I would usually stick the TV and give her little activities to do but there were so many times where she would desperately try to get my attention or engage with me and I was vacuous to it as I knew my deadlines were hanging over me like a noose. It was a horrible time and looking back it fills me with such resentment and frustration that I put her second on so many occasions.


Now in the present, I find myself in a very different situation. I am my own boss. I am the master of my destiny and I can do what I want.


I WISH!

Since setting up the business, I have really started to feel the strain of being a 1-man-band with all of the accountability for whether my business sinks or sails. It’s stressful!

However, Annabelle is in a much more settled, relaxed environment now and her mummy is in a much better headspace to deal with the demands of setting up a business from scratch.

Now, to the best of my ability, I call the shots, obviously at times where it can’t I get ad-hoc bookings and Annabelle has to go over to family member’s houses while I do treatments. I try not to get swept away with the lack of structure and do my very best to look at the bigger picture and just go with the flow. It’s about making choices, good, informed choices. You’re not always going to get it right, but where possible, take the reins and pull in the direction that you feel is right.

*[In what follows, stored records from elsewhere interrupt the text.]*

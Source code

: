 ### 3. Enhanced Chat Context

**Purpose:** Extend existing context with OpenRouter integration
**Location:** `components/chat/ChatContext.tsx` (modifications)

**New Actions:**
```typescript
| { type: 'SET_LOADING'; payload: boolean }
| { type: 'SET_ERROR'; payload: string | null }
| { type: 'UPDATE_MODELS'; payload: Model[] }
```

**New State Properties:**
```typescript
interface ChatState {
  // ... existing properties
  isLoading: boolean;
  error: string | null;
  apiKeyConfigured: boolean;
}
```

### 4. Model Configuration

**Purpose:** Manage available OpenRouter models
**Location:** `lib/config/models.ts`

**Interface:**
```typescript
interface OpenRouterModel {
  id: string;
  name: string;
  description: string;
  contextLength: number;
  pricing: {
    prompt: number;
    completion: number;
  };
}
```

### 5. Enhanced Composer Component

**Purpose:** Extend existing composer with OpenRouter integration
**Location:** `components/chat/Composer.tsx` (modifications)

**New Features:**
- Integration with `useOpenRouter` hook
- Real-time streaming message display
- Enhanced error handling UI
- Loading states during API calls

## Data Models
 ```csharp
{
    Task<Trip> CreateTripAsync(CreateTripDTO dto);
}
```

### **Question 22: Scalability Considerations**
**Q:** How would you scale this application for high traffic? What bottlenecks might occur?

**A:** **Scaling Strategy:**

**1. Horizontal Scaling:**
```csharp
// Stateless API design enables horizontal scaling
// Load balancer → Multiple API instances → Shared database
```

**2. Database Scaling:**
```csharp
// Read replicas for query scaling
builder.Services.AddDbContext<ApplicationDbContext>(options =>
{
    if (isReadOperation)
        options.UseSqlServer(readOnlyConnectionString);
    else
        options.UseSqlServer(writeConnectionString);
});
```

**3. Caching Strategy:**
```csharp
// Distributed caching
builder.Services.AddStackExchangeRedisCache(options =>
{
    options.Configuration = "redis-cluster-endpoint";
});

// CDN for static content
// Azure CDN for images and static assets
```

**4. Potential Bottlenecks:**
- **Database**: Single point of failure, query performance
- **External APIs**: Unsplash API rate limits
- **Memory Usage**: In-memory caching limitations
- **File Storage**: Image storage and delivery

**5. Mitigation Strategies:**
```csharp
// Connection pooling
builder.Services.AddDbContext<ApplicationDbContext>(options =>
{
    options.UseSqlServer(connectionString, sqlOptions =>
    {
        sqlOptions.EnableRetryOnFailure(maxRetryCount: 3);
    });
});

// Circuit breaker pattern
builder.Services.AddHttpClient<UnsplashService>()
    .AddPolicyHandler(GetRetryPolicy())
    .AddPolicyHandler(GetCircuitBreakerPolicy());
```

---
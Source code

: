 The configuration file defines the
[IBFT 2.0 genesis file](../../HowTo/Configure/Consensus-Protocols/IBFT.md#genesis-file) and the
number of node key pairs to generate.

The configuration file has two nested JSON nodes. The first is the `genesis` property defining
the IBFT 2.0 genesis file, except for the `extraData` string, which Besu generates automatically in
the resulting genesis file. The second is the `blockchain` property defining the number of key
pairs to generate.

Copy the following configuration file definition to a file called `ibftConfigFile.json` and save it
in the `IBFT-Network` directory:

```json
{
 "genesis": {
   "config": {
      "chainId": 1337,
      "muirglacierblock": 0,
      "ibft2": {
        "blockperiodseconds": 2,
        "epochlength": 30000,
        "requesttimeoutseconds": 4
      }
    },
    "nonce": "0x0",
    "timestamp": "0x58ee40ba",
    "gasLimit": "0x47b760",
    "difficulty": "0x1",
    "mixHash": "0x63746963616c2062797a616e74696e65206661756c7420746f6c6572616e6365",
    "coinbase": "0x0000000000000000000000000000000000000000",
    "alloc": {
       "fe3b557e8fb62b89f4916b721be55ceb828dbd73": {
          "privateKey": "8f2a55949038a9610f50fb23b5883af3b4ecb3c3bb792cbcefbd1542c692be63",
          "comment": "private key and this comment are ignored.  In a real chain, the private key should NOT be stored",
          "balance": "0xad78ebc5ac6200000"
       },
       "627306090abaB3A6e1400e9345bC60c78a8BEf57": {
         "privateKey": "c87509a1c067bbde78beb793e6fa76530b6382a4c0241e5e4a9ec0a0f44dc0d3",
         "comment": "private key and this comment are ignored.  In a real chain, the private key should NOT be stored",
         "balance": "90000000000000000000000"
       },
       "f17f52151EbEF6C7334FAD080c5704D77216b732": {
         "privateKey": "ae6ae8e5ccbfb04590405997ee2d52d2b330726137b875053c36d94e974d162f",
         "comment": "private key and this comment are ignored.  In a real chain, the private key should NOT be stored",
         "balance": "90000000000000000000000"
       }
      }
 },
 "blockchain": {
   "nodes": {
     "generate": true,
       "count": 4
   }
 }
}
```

Whenever I get a spare moment, I make a conscious effort to get online and produce some written material or short vlogs, just so that I can evidence to myself that I’m being proactive (one of my coping strategies to fight my depression) this helps massively but I don’t let it dictate my day. I don’t let it define the way I am going to feel or behave. If it gets done, amazing, I feel really great but if it doesn’t sh*t happens and in the grand scheme of things I will try extra hard to do double the next day.

I am able to take Annabelle to school and pick her pretty much every day. I’m sure a lot of mum’s would agree this is possibly one of the most stressful elements of motherhood, but when you have been used to taking your child into nursery from 7.30am until 5.30pm from 4 months old, it really is a glorious privilege that I am just enjoying so much.


Just lately, it has really hit me hard that time is moving quicker than I can keep up with and so I try with every little bit of me to embrace every moment. When my daughter calls me from her bedroom, I put the laptop down. We sit and we do reading together, we have 4pm tea and buscuits after school and do the things that she loves, like tickle fights and making glittery slime.

Time waits for no one and I am even getting a little teary thinking about it now as my little girl fast approaches her 6th birthday this Sunday.


Make every single moment count, never regret the time you spent making them laugh, even if it meant you’re work or social life didn’t get the attention it perhaps needed. I promise you, when all is said and done, the time spent with your little ones trumps anything else there is.